Combine different shapes. Trees and evergreen shrubs come in a variety of shapes and sizes, and you can group them in a bed or a border around the edges of your property to provide privacy as well as visual interest. Pyramidal shapes can provide volume and height, rounded forms add density, narrow columnar shapes supply vertical accents and low, mounded and spreading plants visually anchor the plantings. Those with drooping, weeping forms add movement. For added interest in a bed, especially near a contemporary home, include a weeping tree whose branches arch over toward the ground, perhaps a dramatic blue Atlas cedar. For vertical line consider columnar plants such as Sky Pencil Japanese holly or Green Spire Leyland cypress, or Fastigiata Atlas cedar. To anchor your composition of evergreens, add some lower, spreading varieties such as creeping juniper, whose silvery blue foliage will spread out on a slope or over the ground. There is a weeping form of our native eastern red cedar; look for the variety Pendula. Bring a bed or border to life with a touch of whimsy with a corkscrew willow such as the variety Golden Curls, or Tortuosa, whose fanciful branches twist and twirl into space, or the contorted hazel that’s known among plant aficionados as Harry Lauder’s walking stick, in honor of a Scottish vaudevillian who carried a curvy cane.
Add some berries. The berries we love to eat come in the summer. But berries can decorate the landscape in fall and winter, and provide food for birds and animals. Hollies are classic, their red berries essential ingredients in Christmas wreaths and arrangements. In the landscape, American holly has the quintessential notched leaves and bright red berries. Another type of holly, called winterberry, has red berries that attract birds and provide color in winter gardens. The variety Winter Gold has berries of orange-gold. Inkberry, a medium size holly with oval green leaves, can be seen in plantings on commercial properties on the East End; as the name implies, its berries are black.

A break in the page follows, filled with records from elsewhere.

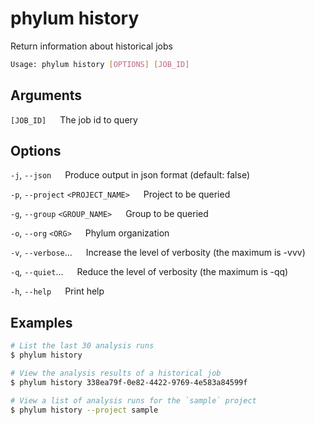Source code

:# phylum history

Return information about historical jobs

```sh
Usage: phylum history [OPTIONS] [JOB_ID]
```

## Arguments

`[JOB_ID]`
&emsp; The job id to query

## Options

`-j`, `--json`
&emsp; Produce output in json format (default: false)

`-p`, `--project` `<PROJECT_NAME>`
&emsp; Project to be queried

`-g`, `--group` `<GROUP_NAME>`
&emsp; Group to be queried

`-o`, `--org` `<ORG>`
&emsp; Phylum organization

`-v`, `--verbose`...
&emsp; Increase the level of verbosity (the maximum is -vvv)

`-q`, `--quiet`...
&emsp; Reduce the level of verbosity (the maximum is -qq)

`-h`, `--help`
&emsp; Print help

## Examples

```sh
# List the last 30 analysis runs
$ phylum history

# View the analysis results of a historical job
$ phylum history 338ea79f-0e82-4422-9769-4e583a84599f

# View a list of analysis runs for the `sample` project
$ phylum history --project sample
```
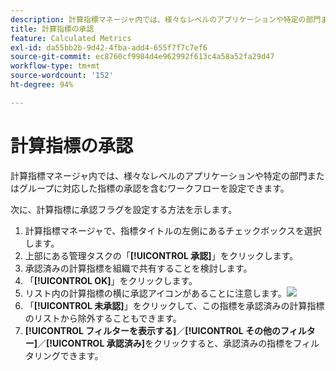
```yaml
---
description: 計算指標マネージャ内では、様々なレベルのアプリケーションや特定の部門またはグループに対応した指標の承認を含むワークフローを設定できます。
title: 計算指標の承認
feature: Calculated Metrics
exl-id: da55bb2b-9d42-4fba-add4-655f7f7c7ef6
source-git-commit: ec8760cf9984d4e962992f613c4a58a52fa29d47
workflow-type: tm+mt
source-wordcount: '152'
ht-degree: 94%

---
```


# 計算指標の承認

計算指標マネージャ内では、様々なレベルのアプリケーションや特定の部門またはグループに対応した指標の承認を含むワークフローを設定できます。

次に、計算指標に承認フラグを設定する方法を示します。

1. 計算指標マネージャで、指標タイトルの左側にあるチェックボックスを選択します。
1. 上部にある管理タスクの「**[!UICONTROL 承認]**」をクリックします。
1. 承認済みの計算指標を組織で共有することを検討します。
1. 「**[!UICONTROL OK]**」をクリックします。
1. リスト内の計算指標の横に承認アイコンがあることに注意します。![](https://spectrum.adobe.com/static/icons/workflow_18/Smock_CheckmarkCircle_18_N.svg)
1. 「**[!UICONTROL 未承認]**」をクリックして、この指標を承認済みの計算指標のリストから除外することもできます。
1. **[!UICONTROL フィルターを表示する]**／**[!UICONTROL その他のフィルター]**／**[!UICONTROL 承認済み]**&#x200B;をクリックすると、承認済みの指標をフィルタリングできます。
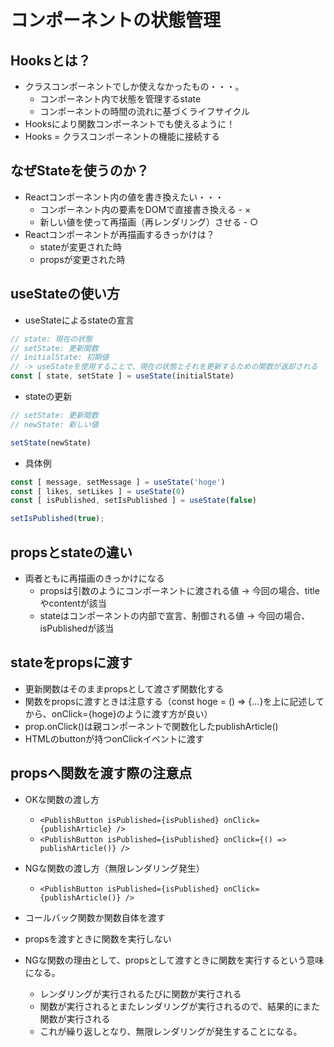 # コンポーネントの状態管理
## Hooksとは？
- クラスコンポーネントでしか使えなかったもの・・・。
  - コンポーネント内で状態を管理するstate
  - コンポーネントの時間の流れに基づくライフサイクル
- Hooksにより関数コンポーネントでも使えるように！
- Hooks = クラスコンポーネントの機能に接続する

## なぜStateを使うのか？
- Reactコンポーネント内の値を書き換えたい・・・
  - コンポーネント内の要素をDOMで直接書き換える - ×
  - 新しい値を使って再描画（再レンダリング）させる - ○
- Reactコンポーネントが再描画するきっかけは？
  - stateが変更された時
  - propsが変更された時

## useStateの使い方
- useStateによるstateの宣言
```jsx
// state: 現在の状態
// setState: 更新関数
// initialState: 初期値
// -> useStateを使用することで、現在の状態とそれを更新するための関数が返却される
const [ state, setState ] = useState(initialState)
```

- stateの更新
```jsx
// setState: 更新関数
// newState: 新しい値

setState(newState)
```

- 具体例
```jsx
const [ message, setMessage ] = useState('hoge')
const [ likes, setLikes ] = useState(0)
const [ isPublished, setIsPublished ] = useState(false)

setIsPublished(true);
```

## propsとstateの違い
- 両者ともに再描画のきっかけになる
  - propsは引数のようにコンポーネントに渡される値 -> 今回の場合、titleやcontentが該当
  - stateはコンポーネントの内部で宣言、制御される値 -> 今回の場合、isPublishedが該当

## stateをpropsに渡す
- 更新関数はそのままpropsとして渡さず関数化する
- 関数をpropsに渡すときは注意する（const hoge = () => {...}を上に記述してから、onClick={hoge}のように渡す方が良い）
- prop.onClick()は親コンポーネントで関数化したpublishArticle()
- HTMLのbuttonが持つonClickイベントに渡す

## propsへ関数を渡す際の注意点
- OKな関数の渡し方
  - `<PublishButton isPublished={isPublished} onClick={publishArticle} />`
  - `<PublishButton isPublished={isPublished} onClick={() => publishArticle()} />`
- NGな関数の渡し方（無限レンダリング発生）
  - `<PublishButton isPublished={isPublished} onClick={publishArticle()} />`

- コールバック関数か関数自体を渡す
- propsを渡すときに関数を実行しない

- NGな関数の理由として、propsとして渡すときに関数を実行するという意味になる。
  - レンダリングが実行されるたびに関数が実行される
  - 関数が実行されるとまたレンダリングが実行されるので、結果的にまた関数が実行される
  - これが繰り返しとなり、無限レンダリングが発生することになる。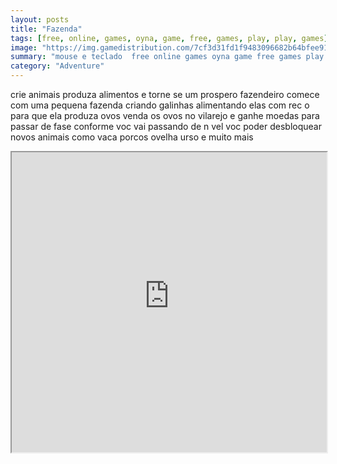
 ```yaml
---
layout: posts
title: "Fazenda"
tags: [free, online, games, oyna, game, free, games, play, play, games]
image: "https://img.gamedistribution.com/7cf3d31fd1f9483096682b64bfee91f2.jpg"
summary: "mouse e teclado  free online games oyna game free games play play games"
category: "Adventure"
---
```


crie animais produza alimentos e torne se um prospero fazendeiro comece com uma pequena fazenda criando galinhas alimentando elas com rec o para que ela produza ovos venda os ovos no vilarejo e ganhe moedas para passar de fase conforme voc vai passando de n vel voc poder desbloquear novos animais como vaca porcos ovelha urso e muito mais

<iframe width="100%" height="480px;" src="https://html5.gamedistribution.com/7cf3d31fd1f9483096682b64bfee91f2/"></iframe>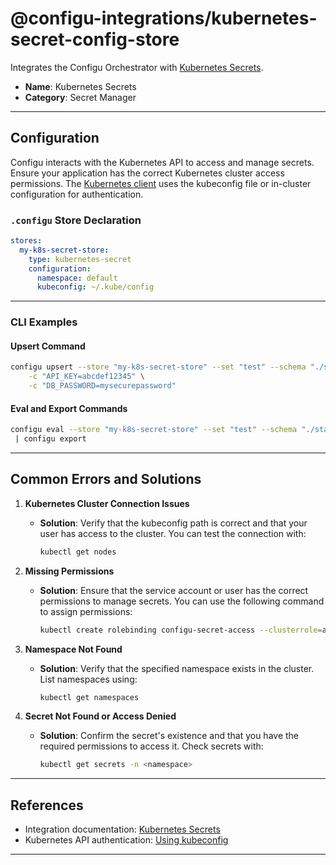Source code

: # **@configu-integrations/kubernetes-secret-config-store**

Integrates the Configu Orchestrator with [Kubernetes Secrets](https://kubernetes.io/docs/concepts/configuration/secret/).

- **Name**: Kubernetes Secrets  
- **Category**: Secret Manager  

---

## **Configuration**

Configu interacts with the Kubernetes API to access and manage secrets. Ensure your application has the correct Kubernetes cluster access permissions. The [Kubernetes client](https://kubernetes.io/docs/reference/access-authn-authz/rbac/) uses the kubeconfig file or in-cluster configuration for authentication.

### **`.configu` Store Declaration**

```yaml
stores:
  my-k8s-secret-store:
    type: kubernetes-secret
    configuration:
      namespace: default
      kubeconfig: ~/.kube/config
```

---

### **CLI Examples**

#### **Upsert Command**

```bash
configu upsert --store "my-k8s-secret-store" --set "test" --schema "./start.cfgu.json" \
    -c "API_KEY=abcdef12345" \
    -c "DB_PASSWORD=mysecurepassword"
```

#### **Eval and Export Commands**

```bash
configu eval --store "my-k8s-secret-store" --set "test" --schema "./start.cfgu.json" \
 | configu export
```

---

## **Common Errors and Solutions**

1. **Kubernetes Cluster Connection Issues**  
   - **Solution**: Verify that the kubeconfig path is correct and that your user has access to the cluster. You can test the connection with:
     ```bash
     kubectl get nodes
     ```

2. **Missing Permissions**  
   - **Solution**: Ensure that the service account or user has the correct permissions to manage secrets. You can use the following command to assign permissions:
     ```bash
     kubectl create rolebinding configu-secret-access --clusterrole=admin --serviceaccount=default:default
     ```

3. **Namespace Not Found**  
   - **Solution**: Verify that the specified namespace exists in the cluster. List namespaces using:
     ```bash
     kubectl get namespaces
     ```

4. **Secret Not Found or Access Denied**  
   - **Solution**: Confirm the secret's existence and that you have the required permissions to access it. Check secrets with:
     ```bash
     kubectl get secrets -n <namespace>
     ```

---

## **References**

- Integration documentation: [Kubernetes Secrets](https://kubernetes.io/docs/concepts/configuration/secret/)  
- Kubernetes API authentication: [Using kubeconfig](https://kubernetes.io/docs/concepts/configuration/organize-cluster-access-kubeconfig/)  

---
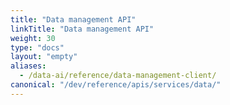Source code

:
 ```yaml
---
title: "Data management API"
linkTitle: "Data management API"
weight: 30
type: "docs"
layout: "empty"
aliases:
  - /data-ai/reference/data-management-client/
canonical: "/dev/reference/apis/services/data/"
---
```

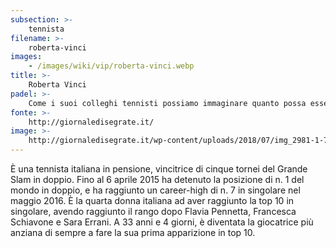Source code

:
 ```yaml
---
subsection: >-
    tennista
filename: >-
    roberta-vinci
images:
    - /images/wiki/vip/roberta-vinci.webp
title: >-
    Roberta Vinci
padel: >-
    Come i suoi colleghi tennisti possiamo immaginare quanto possa essere forte una finalista di un US Open, appare in diverse fotografie mentre gioca ed ha anche disputato qualche torneo ufficiale italiano.
fonte: >-
    http://giornaledisegrate.it/
image: >-
    http://giornaledisegrate.it/wp-content/uploads/2018/07/img_2981-1-777x437.jpg
---
```

È una tennista italiana in pensione, vincitrice di cinque tornei del Grande Slam in doppio. Fino al 6 aprile 2015 ha detenuto la posizione di n. 1 del mondo in doppio, e ha raggiunto un career-high di n. 7 in singolare nel maggio 2016. È la quarta donna italiana ad aver raggiunto la top 10 in singolare, avendo raggiunto il rango dopo Flavia Pennetta, Francesca Schiavone e Sara Errani. A 33 anni e 4 giorni, è diventata la giocatrice più anziana di sempre a fare la sua prima apparizione in top 10.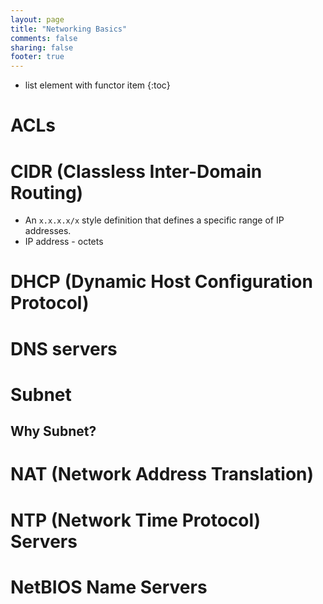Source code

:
```yaml
---
layout: page
title: "Networking Basics"
comments: false
sharing: false
footer: true
---
```


* list element with functor item
{:toc}

# ACLs

# CIDR (Classless Inter-Domain Routing)

* An `x.x.x.x/x` style definition that defines a specific range of IP addresses.
* IP address - octets

# DHCP (Dynamic Host Configuration Protocol)

# DNS servers

# Subnet

## Why Subnet?

# NAT (Network Address Translation)

# NTP (Network Time Protocol) Servers

# NetBIOS Name Servers
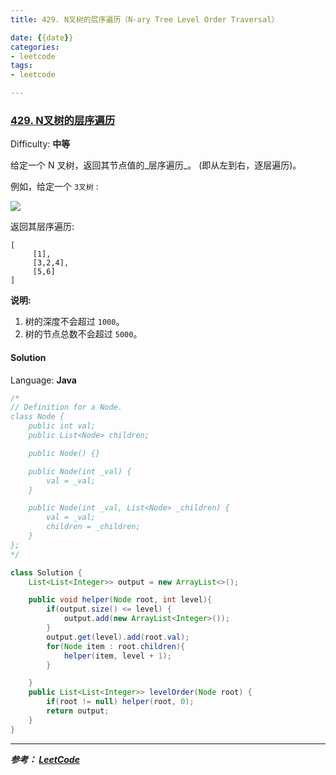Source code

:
 ```yaml
---
title: 429. N叉树的层序遍历（N-ary Tree Level Order Traversal）

date: {{date}}
categories:
- leetcode
tags:
- leetcode

---
```

### [429\. N叉树的层序遍历](https://leetcode-cn.com/problems/n-ary-tree-level-order-traversal/)

Difficulty: **中等**


给定一个 N 叉树，返回其节点值的_层序遍历_。 (即从左到右，逐层遍历)。

例如，给定一个 `3叉树` :

![](https://assets.leetcode-cn.com/aliyun-lc-upload/uploads/2018/10/12/narytreeexample.png)

返回其层序遍历:

```
[
     [1],
     [3,2,4],
     [5,6]
]
```

**说明:**

1.  树的深度不会超过 `1000`。
2.  树的节点总数不会超过 `5000`。


#### Solution

Language: **Java**

```java
​/*
// Definition for a Node.
class Node {
    public int val;
    public List<Node> children;

    public Node() {}

    public Node(int _val) {
        val = _val;
    }

    public Node(int _val, List<Node> _children) {
        val = _val;
        children = _children;
    }
};
*/

class Solution {
    List<List<Integer>> output = new ArrayList<>();

    public void helper(Node root, int level){
        if(output.size() <= level) {
            output.add(new ArrayList<Integer>());
        }
        output.get(level).add(root.val);
        for(Node item : root.children){
            helper(item, level + 1);
        }

    }
    public List<List<Integer>> levelOrder(Node root) {
        if(root != null) helper(root, 0);
        return output;   
    }
}
```
---
***参考：
[LeetCode](https://leetcode-cn.com/problems/n-ary-tree-level-order-traversal/submissions/)***
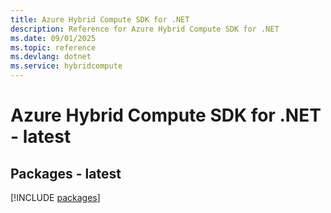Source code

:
 ```yaml
---
title: Azure Hybrid Compute SDK for .NET
description: Reference for Azure Hybrid Compute SDK for .NET
ms.date: 09/01/2025
ms.topic: reference
ms.devlang: dotnet
ms.service: hybridcompute
---
```

# Azure Hybrid Compute SDK for .NET - latest
## Packages - latest
[!INCLUDE [packages](hybrid-compute-index.md)]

Look for decorative bark. Winter is the time to appreciate the many textures of bark on trees and shrubs, and some are truly lovely. The Heritage river birch has white bark that peels back to expose cinnamon or grayish inner bark. Paperbark maple’s brown bark peels away in plates to expose light inner bark in a patchwork pattern. Cryptomeria, or Japanese cedar, has reddish brown bark that peels in long strips. Crape myrtle, beloved in many East End landscapes for its spectacular, long-lasting wands of bright pink or white flowers in late summer, has smooth gray bark that exfoliates to reveal inner bark that’s gray and brown. The climbing hydrangea vine that’s so magnificent in summer in winter displays its shaggy, russet-brown bark.
This winter take time to look at your landscape and discover its quiet beauty. Then start planning how to make it even better next year.